Excerpted records START

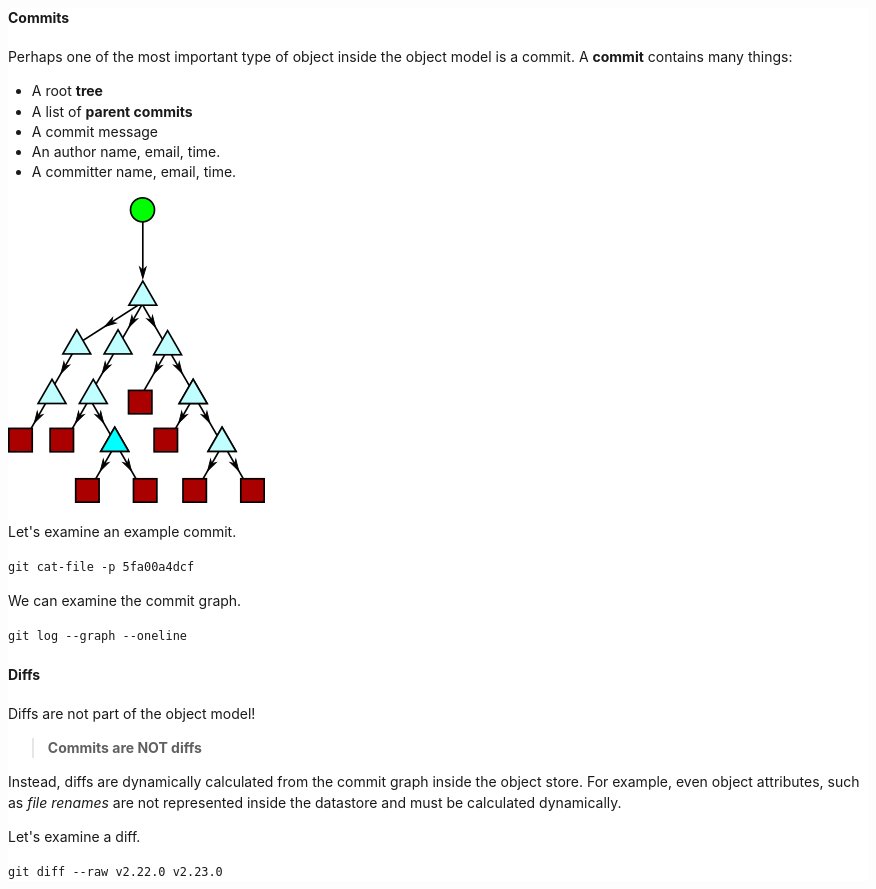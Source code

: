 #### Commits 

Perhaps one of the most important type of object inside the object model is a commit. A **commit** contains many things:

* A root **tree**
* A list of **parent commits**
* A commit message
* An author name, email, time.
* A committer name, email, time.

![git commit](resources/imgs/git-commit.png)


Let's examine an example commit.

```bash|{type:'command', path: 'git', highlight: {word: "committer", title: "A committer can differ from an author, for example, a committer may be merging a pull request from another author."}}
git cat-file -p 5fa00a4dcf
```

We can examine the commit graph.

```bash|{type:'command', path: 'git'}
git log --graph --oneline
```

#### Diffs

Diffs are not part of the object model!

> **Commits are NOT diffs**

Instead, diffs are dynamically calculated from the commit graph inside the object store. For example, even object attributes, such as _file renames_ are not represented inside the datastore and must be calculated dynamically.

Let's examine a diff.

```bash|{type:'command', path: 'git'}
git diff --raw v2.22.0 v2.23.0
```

Excerpted records END

▸ Instructions to follow: Search the entries above for the string "examine". Copy each line that holds it.

▸ Exercise answer:
Let's examine an example commit.
We can examine the commit graph.
Let's examine a diff.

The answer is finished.